The 2026 ABPN Psychiatry initial certification fee is approximately $2,050 (verify on ABPN.com). Cancellation and refund policies follow the ABPN schedule with decreasing refunds as the exam date approaches. Continuing Certification (MOC) includes Article-Based Continuing Certification (ABCC) activities and a 10-year recertification cycle, each with associated fees. Retakes within the eligibility window require full re-registration and fee payment.

When is the exam administered?

The ABPN Psychiatry Certification Examination is typically offered during defined testing windows each year, with multiple administrations at Pearson VUE test centers. Applications open months in advance with submission deadlines prior to each testing window. Candidates schedule specific Pearson VUE appointments after application approval. Exact 2026 dates should be confirmed on the ABPN Psychiatry exam page.

How is the exam scored?

ABPN uses a criterion-referenced scaled scoring system with a passing standard set by subject-matter experts using the modified Angoff method. A candidate's pass/fail result depends on performance relative to the fixed cut-score rather than on other test-takers. Score reports typically include subdomain performance to guide future study or remediation. Results are released several weeks after the testing window closes.

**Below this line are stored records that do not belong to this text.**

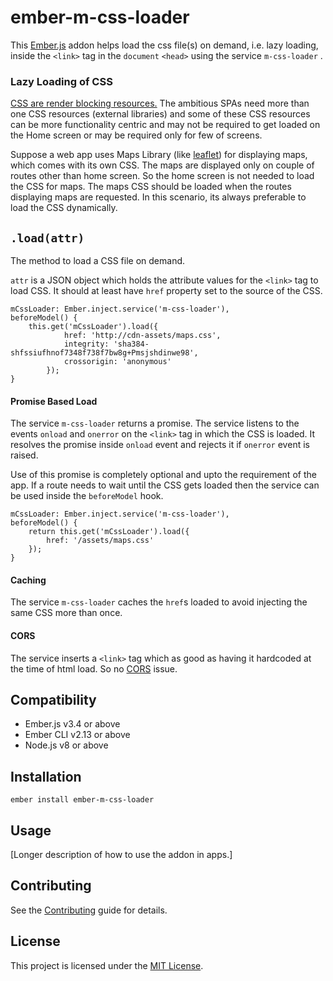 ember-m-css-loader
==============================================================================

This [Ember.js](https://emberjs.com/) addon helps load the css file(s) on demand, i.e. lazy loading, inside the `<link>` tag in the `document` `<head>` using the service `m-css-loader` .

### Lazy Loading of CSS

[CSS are render blocking resources.](https://developers.google.com/web/fundamentals/performance/critical-rendering-path/render-blocking-css) The ambitious SPAs need more than one CSS resources (external libraries) and some of these CSS resources can be more functionality centric and may not be required to get loaded on the Home screen or may be required only for few of screens. 

Suppose a web app uses Maps Library (like [leaflet](https://leafletjs.com)) for displaying maps, which comes with its own CSS. The maps are displayed only on couple of routes other than home screen. So the home screen is not needed to load the CSS for maps. The maps CSS should be loaded when the routes displaying maps are requested. In this scenario, its always preferable to load the CSS dynamically.

## `.load(attr)`

The method to load a CSS file on demand.

`attr` is a JSON object which holds the attribute values for the `<link>` tag to load CSS. It should at least have `href` property set to the source of the CSS. 

	mCssLoader: Ember.inject.service('m-css-loader'), 
	beforeModel() {
        this.get('mCssLoader').load({
                href: 'http://cdn-assets/maps.css',
                integrity: 'sha384-shfssiufhnof7348f738f7bw8g+Pmsjshdinwe98',
                crossorigin: 'anonymous'
            });
    }

#### Promise Based Load

The service `m-css-loader` returns a promise. The service listens to the events `onload` and `onerror` on the `<link>` tag in which the CSS is loaded. It resolves the promise inside `onload` event and rejects it if `onerror` event is raised. 

Use of this promise is completely optional and upto the requirement of the app. If a route needs to wait until the CSS gets loaded then the service can be used inside the `beforeModel` hook.
	
	mCssLoader: Ember.inject.service('m-css-loader'), 
	beforeModel() {
		return this.get('mCssLoader').load({
			href: '/assets/maps.css'
		});
	}

#### Caching

The service `m-css-loader` caches the `href`s loaded to avoid injecting the same CSS more than once.

#### CORS

The service inserts a `<link>` tag which as good as having it hardcoded at the time of html load. So no [CORS](https://developer.mozilla.org/en-US/docs/Web/HTTP/Access_control_CORS) issue.


Compatibility
------------------------------------------------------------------------------

* Ember.js v3.4 or above
* Ember CLI v2.13 or above
* Node.js v8 or above


Installation
------------------------------------------------------------------------------

```
ember install ember-m-css-loader
```


Usage
------------------------------------------------------------------------------

[Longer description of how to use the addon in apps.]


Contributing
------------------------------------------------------------------------------

See the [Contributing](CONTRIBUTING.md) guide for details.


License
------------------------------------------------------------------------------

This project is licensed under the [MIT License](LICENSE.md).
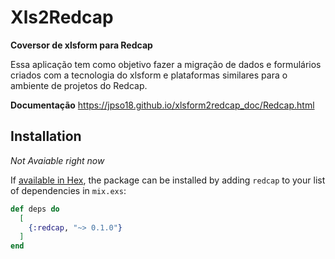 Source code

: # Xls2Redcap

**Coversor de xlsform para Redcap**

Essa aplicação tem como objetivo fazer a migração de dados e formulários criados com a tecnologia
do xlsform e plataformas similares para o ambiente de projetos do Redcap.

**Documentação**
https://jpso18.github.io/xlsform2redcap_doc/Redcap.html

## Installation

*Not Avaiable right now*

If [available in Hex](https://hex.pm/docs/publish), the package can be installed
by adding `redcap` to your list of dependencies in `mix.exs`:

```elixir
def deps do
  [
    {:redcap, "~> 0.1.0"}
  ]
end
```
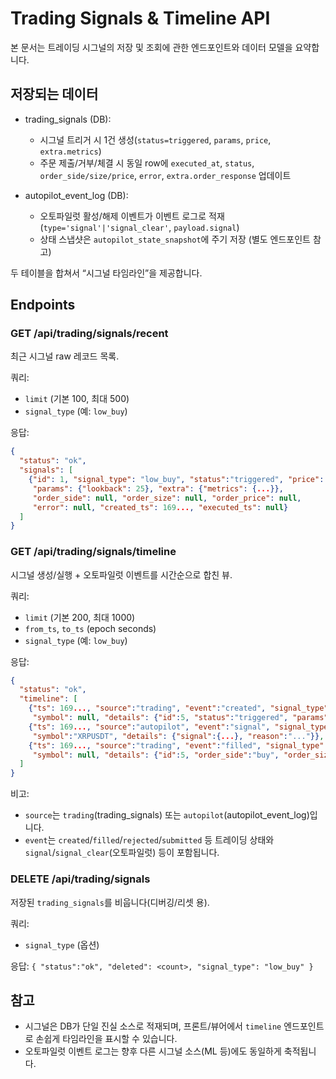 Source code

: # Trading Signals & Timeline API

본 문서는 트레이딩 시그널의 저장 및 조회에 관한 엔드포인트와 데이터 모델을 요약합니다.

## 저장되는 데이터

- trading_signals (DB):
  - 시그널 트리거 시 1건 생성(`status=triggered`, `params`, `price`, `extra.metrics`)
  - 주문 제출/거부/체결 시 동일 row에 `executed_at`, `status`, `order_side/size/price`, `error`, `extra.order_response` 업데이트

- autopilot_event_log (DB):
  - 오토파일럿 활성/해제 이벤트가 이벤트 로그로 적재 (`type='signal'|'signal_clear'`, `payload.signal`) 
  - 상태 스냅샷은 `autopilot_state_snapshot`에 주기 저장 (별도 엔드포인트 참고)

두 테이블을 합쳐서 “시그널 타임라인”을 제공합니다.

## Endpoints

### GET /api/trading/signals/recent
최근 시그널 raw 레코드 목록.

쿼리:
- `limit` (기본 100, 최대 500)
- `signal_type` (예: `low_buy`)

응답:
```json
{
  "status": "ok",
  "signals": [
    {"id": 1, "signal_type": "low_buy", "status":"triggered", "price": 0.51,
     "params": {"lookback": 25}, "extra": {"metrics": {...}},
     "order_side": null, "order_size": null, "order_price": null,
     "error": null, "created_ts": 169..., "executed_ts": null}
  ]
}
```

### GET /api/trading/signals/timeline
시그널 생성/실행 + 오토파일럿 이벤트를 시간순으로 합친 뷰.

쿼리:
- `limit` (기본 200, 최대 1000)
- `from_ts`, `to_ts` (epoch seconds)
- `signal_type` (예: `low_buy`)

응답:
```json
{
  "status": "ok",
  "timeline": [
    {"ts": 169..., "source":"trading", "event":"created", "signal_type":"low_buy",
     "symbol": null, "details": {"id":5, "status":"triggered", "params":{...}, "extra":{...}}},
    {"ts": 169..., "source":"autopilot", "event":"signal", "signal_type":"low_buy",
     "symbol":"XRPUSDT", "details": {"signal":{...}, "reason":"..."}},
    {"ts": 169..., "source":"trading", "event":"filled", "signal_type":"low_buy",
     "symbol": null, "details": {"id":5, "order_side":"buy", "order_size":1, "order_price":0.52, "extra":{...}}}
  ]
}
```

비고:
- `source`는 `trading`(trading_signals) 또는 `autopilot`(autopilot_event_log)입니다.
- `event`는 `created`/`filled`/`rejected`/`submitted` 등 트레이딩 상태와 `signal`/`signal_clear`(오토파일럿) 등이 포함됩니다.

### DELETE /api/trading/signals
저장된 `trading_signals`를 비웁니다(디버깅/리셋 용).

쿼리:
- `signal_type` (옵션)

응답: `{ "status":"ok", "deleted": <count>, "signal_type": "low_buy" }`

## 참고
- 시그널은 DB가 단일 진실 소스로 적재되며, 프론트/뷰어에서 `timeline` 엔드포인트로 손쉽게 타임라인을 표시할 수 있습니다.
- 오토파일럿 이벤트 로그는 향후 다른 시그널 소스(ML 등)에도 동일하게 축적됩니다.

What are the highest-yield topics?

Highest-yield topics include: DSM-5-TR criteria for MDD, bipolar I/II, schizophrenia, PTSD, and SUDs; psychopharmacology — lithium monitoring (0.6-1.2 mEq/L; TSH and creatinine), valproate teratogenicity/hyperammonemia, lamotrigine SJS titration, clozapine ANC monitoring and myocarditis, metabolic monitoring on atypical antipsychotics, MAOI tyramine diet; alcohol withdrawal CIWA-Ar and Wernicke-Korsakoff prevention (thiamine before glucose); MOUD — buprenorphine/methadone/naltrexone (X-waiver eliminated 2022); delirium CAM and reversible causes; Lewy body neuroleptic sensitivity; black-box antipsychotic mortality warning in dementia; suicide risk C-SSRS; serotonin syndrome and NMS differentiation; Tarasoff duty; DBT for BPD; ADHD pharmacology; pediatric SSRIs FDA-approved (fluoxetine, escitalopram); peripartum depression (sertraline, brexanolone/zuranolone).

How should I study for ABPN Psychiatry?

Use a structured 12-18 month plan during PGY-3 and PGY-4. Map to the ABPN Psychiatry content outline: lead with DSM-5-TR assessment and mood/psychotic disorders, then anxiety/OCD/trauma, addiction, and neurocognitive disorders, then child/adolescent, geriatric, personality, eating/sleep, psychotherapy, and emergency/ethics/neurostimulation. Core resources include Kaplan & Sadock's Comprehensive Textbook of Psychiatry, the American Psychiatric Association Publishing Board Review, Stahl's Essential Psychopharmacology, PRITE (in-training) archives, and DSM-5-TR itself. Drill high-volume MCQs with timed sets and complete 2-3 full-length timed mock exams.